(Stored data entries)
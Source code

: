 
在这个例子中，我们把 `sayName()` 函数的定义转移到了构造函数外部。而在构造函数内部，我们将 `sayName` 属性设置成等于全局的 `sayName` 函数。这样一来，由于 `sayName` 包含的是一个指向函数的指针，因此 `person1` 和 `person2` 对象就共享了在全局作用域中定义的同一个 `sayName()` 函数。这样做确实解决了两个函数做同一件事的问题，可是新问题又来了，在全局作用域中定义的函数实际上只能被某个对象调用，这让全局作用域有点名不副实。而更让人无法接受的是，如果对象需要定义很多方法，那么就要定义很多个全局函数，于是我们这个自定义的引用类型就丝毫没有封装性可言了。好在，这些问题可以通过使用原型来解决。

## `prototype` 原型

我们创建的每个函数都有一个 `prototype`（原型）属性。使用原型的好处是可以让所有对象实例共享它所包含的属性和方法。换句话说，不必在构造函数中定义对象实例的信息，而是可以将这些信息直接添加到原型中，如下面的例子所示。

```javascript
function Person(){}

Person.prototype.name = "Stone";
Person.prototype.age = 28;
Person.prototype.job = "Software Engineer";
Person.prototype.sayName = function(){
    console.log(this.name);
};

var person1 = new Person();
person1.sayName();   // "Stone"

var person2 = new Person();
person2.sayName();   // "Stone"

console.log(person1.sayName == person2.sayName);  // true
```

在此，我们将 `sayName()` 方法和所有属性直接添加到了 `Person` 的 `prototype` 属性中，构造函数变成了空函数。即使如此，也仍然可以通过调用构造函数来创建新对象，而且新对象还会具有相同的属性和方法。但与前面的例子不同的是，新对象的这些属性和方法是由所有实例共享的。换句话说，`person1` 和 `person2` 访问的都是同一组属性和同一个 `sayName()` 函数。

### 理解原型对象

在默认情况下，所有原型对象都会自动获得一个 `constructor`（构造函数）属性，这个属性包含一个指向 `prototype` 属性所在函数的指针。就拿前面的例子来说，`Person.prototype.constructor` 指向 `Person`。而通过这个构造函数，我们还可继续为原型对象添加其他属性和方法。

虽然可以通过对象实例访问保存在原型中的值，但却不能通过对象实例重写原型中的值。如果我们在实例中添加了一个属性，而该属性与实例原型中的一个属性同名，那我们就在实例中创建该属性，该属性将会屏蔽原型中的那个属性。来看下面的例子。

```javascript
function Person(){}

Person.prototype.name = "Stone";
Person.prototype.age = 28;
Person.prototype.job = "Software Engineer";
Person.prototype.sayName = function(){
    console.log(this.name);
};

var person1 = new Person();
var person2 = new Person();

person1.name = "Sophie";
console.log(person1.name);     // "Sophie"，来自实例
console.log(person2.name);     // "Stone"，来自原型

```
* * *
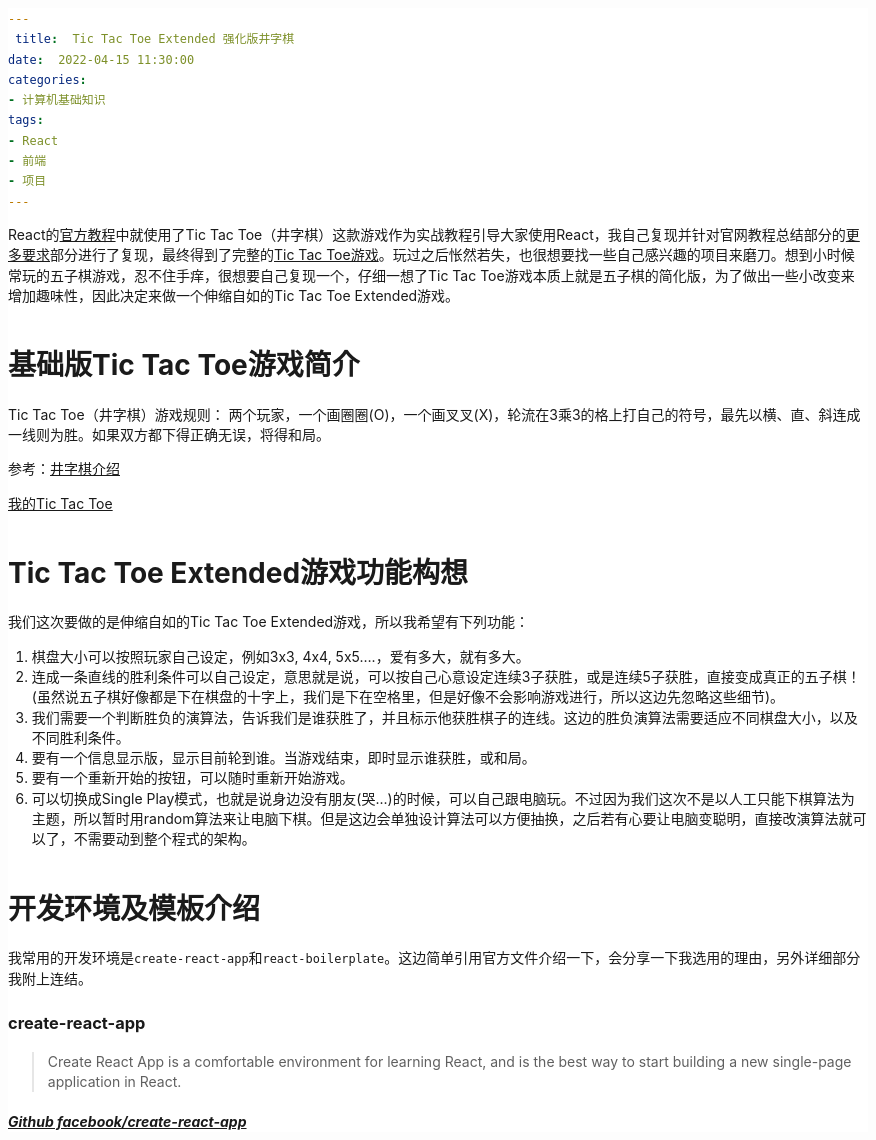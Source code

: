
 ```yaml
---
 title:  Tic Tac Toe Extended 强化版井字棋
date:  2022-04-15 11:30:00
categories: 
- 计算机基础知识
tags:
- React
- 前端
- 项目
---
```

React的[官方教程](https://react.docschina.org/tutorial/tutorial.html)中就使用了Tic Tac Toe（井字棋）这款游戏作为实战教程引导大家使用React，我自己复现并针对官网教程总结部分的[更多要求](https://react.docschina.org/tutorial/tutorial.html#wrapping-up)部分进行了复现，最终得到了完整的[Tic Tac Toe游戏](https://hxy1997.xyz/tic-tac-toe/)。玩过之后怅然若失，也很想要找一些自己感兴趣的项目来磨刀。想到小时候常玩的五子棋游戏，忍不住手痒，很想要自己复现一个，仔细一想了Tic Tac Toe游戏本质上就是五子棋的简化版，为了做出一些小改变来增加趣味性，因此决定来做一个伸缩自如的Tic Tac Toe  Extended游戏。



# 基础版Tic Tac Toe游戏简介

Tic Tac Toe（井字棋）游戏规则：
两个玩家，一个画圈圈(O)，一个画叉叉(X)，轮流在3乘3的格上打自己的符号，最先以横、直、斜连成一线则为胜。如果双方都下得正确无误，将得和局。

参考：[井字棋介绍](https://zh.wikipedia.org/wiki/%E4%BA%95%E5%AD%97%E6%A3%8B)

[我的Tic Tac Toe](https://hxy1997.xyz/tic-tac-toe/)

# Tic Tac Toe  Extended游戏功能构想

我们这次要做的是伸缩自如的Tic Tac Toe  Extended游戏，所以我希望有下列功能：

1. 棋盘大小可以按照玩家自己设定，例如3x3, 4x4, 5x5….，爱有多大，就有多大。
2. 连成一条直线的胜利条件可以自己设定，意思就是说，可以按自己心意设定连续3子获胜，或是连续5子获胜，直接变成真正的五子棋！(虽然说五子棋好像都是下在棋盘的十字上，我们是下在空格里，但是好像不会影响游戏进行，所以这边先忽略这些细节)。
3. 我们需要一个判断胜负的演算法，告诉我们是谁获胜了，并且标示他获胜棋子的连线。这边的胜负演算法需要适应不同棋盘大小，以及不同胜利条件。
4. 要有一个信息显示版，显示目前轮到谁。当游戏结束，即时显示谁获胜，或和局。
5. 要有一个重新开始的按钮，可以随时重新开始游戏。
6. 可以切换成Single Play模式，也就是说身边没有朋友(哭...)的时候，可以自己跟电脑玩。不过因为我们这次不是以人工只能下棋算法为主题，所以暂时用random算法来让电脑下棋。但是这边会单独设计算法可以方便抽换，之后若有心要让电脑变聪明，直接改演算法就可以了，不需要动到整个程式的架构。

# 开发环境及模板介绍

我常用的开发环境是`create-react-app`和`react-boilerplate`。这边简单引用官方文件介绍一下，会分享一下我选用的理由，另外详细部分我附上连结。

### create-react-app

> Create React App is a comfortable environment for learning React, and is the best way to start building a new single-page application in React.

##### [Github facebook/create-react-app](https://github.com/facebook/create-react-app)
...
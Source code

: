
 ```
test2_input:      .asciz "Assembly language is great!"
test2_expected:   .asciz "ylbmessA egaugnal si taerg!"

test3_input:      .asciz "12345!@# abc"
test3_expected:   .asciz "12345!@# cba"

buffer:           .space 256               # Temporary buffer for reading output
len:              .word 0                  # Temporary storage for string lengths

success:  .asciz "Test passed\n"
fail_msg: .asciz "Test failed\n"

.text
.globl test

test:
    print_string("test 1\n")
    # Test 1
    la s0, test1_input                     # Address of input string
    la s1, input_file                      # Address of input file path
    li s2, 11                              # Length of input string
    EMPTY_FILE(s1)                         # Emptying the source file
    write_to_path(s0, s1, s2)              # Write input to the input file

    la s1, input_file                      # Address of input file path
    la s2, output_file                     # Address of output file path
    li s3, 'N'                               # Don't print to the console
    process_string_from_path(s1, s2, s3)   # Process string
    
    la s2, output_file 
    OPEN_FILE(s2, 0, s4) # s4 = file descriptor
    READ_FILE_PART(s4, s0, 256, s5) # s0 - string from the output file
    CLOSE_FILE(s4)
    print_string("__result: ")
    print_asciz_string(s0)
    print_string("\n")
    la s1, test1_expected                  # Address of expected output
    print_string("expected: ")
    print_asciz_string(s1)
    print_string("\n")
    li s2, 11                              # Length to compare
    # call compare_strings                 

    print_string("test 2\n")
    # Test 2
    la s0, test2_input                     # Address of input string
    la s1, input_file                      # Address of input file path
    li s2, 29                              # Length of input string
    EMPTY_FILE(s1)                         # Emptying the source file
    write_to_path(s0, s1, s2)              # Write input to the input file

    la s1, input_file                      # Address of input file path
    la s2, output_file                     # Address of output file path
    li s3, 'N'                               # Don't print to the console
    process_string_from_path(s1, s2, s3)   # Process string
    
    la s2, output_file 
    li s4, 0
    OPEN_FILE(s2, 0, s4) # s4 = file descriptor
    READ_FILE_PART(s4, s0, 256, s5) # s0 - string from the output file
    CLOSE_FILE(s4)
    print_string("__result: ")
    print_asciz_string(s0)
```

→ **Exercise goal**
Starting with the line above that holds "Tic Tac Toe（井字棋）游戏规则：" and stopping with the line that holds "4. 要有一个信息显示版，显示目前轮到谁。当游戏结束，即时显示谁获胜，或和局。", reproduce each line exactly, omitting all other lines.

→ **Task output**
Tic Tac Toe（井字棋）游戏规则：
两个玩家，一个画圈圈(O)，一个画叉叉(X)，轮流在3乘3的格上打自己的符号，最先以横、直、斜连成一线则为胜。如果双方都下得正确无误，将得和局。

参考：[井字棋介绍](https://zh.wikipedia.org/wiki/%E4%BA%95%E5%AD%97%E6%A3%8B)

[我的Tic Tac Toe](https://hxy1997.xyz/tic-tac-toe/)

# Tic Tac Toe  Extended游戏功能构想

我们这次要做的是伸缩自如的Tic Tac Toe  Extended游戏，所以我希望有下列功能：

1. 棋盘大小可以按照玩家自己设定，例如3x3, 4x4, 5x5….，爱有多大，就有多大。
2. 连成一条直线的胜利条件可以自己设定，意思就是说，可以按自己心意设定连续3子获胜，或是连续5子获胜，直接变成真正的五子棋！(虽然说五子棋好像都是下在棋盘的十字上，我们是下在空格里，但是好像不会影响游戏进行，所以这边先忽略这些细节)。
3. 我们需要一个判断胜负的演算法，告诉我们是谁获胜了，并且标示他获胜棋子的连线。这边的胜负演算法需要适应不同棋盘大小，以及不同胜利条件。
4. 要有一个信息显示版，显示目前轮到谁。当游戏结束，即时显示谁获胜，或和局。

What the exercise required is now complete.